_Materials provided_:
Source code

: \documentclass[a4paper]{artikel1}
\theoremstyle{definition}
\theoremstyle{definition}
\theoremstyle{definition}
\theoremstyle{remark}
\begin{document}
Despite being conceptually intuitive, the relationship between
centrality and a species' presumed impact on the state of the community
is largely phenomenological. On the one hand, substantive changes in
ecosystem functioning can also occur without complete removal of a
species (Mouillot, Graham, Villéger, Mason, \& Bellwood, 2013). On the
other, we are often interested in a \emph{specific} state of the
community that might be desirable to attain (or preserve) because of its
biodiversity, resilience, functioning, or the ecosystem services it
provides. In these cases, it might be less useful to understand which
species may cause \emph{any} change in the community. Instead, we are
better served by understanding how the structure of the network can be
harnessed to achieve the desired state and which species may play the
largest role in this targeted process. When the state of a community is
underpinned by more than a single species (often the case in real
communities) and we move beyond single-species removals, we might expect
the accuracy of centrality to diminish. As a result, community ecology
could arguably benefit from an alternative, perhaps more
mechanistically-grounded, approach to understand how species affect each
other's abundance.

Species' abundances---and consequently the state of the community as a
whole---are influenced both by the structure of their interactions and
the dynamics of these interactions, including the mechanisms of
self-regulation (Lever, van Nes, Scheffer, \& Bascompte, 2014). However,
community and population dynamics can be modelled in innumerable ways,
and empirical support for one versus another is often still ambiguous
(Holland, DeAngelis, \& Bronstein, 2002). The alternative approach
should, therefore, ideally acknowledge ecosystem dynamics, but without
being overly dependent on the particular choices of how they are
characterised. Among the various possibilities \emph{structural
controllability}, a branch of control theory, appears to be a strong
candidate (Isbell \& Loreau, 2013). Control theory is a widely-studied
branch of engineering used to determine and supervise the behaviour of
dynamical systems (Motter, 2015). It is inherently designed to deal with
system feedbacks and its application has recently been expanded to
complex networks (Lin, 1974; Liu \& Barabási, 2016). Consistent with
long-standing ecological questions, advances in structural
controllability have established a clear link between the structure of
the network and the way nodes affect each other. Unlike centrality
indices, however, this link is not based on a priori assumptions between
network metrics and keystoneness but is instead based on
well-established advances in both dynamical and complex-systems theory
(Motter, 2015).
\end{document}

_Exercise aim_:
When the word "link" appears in a line of the listing, copy that line.

_Reply_:
controllability have established a clear link between the structure of
indices, however, this link is not based on a priori assumptions between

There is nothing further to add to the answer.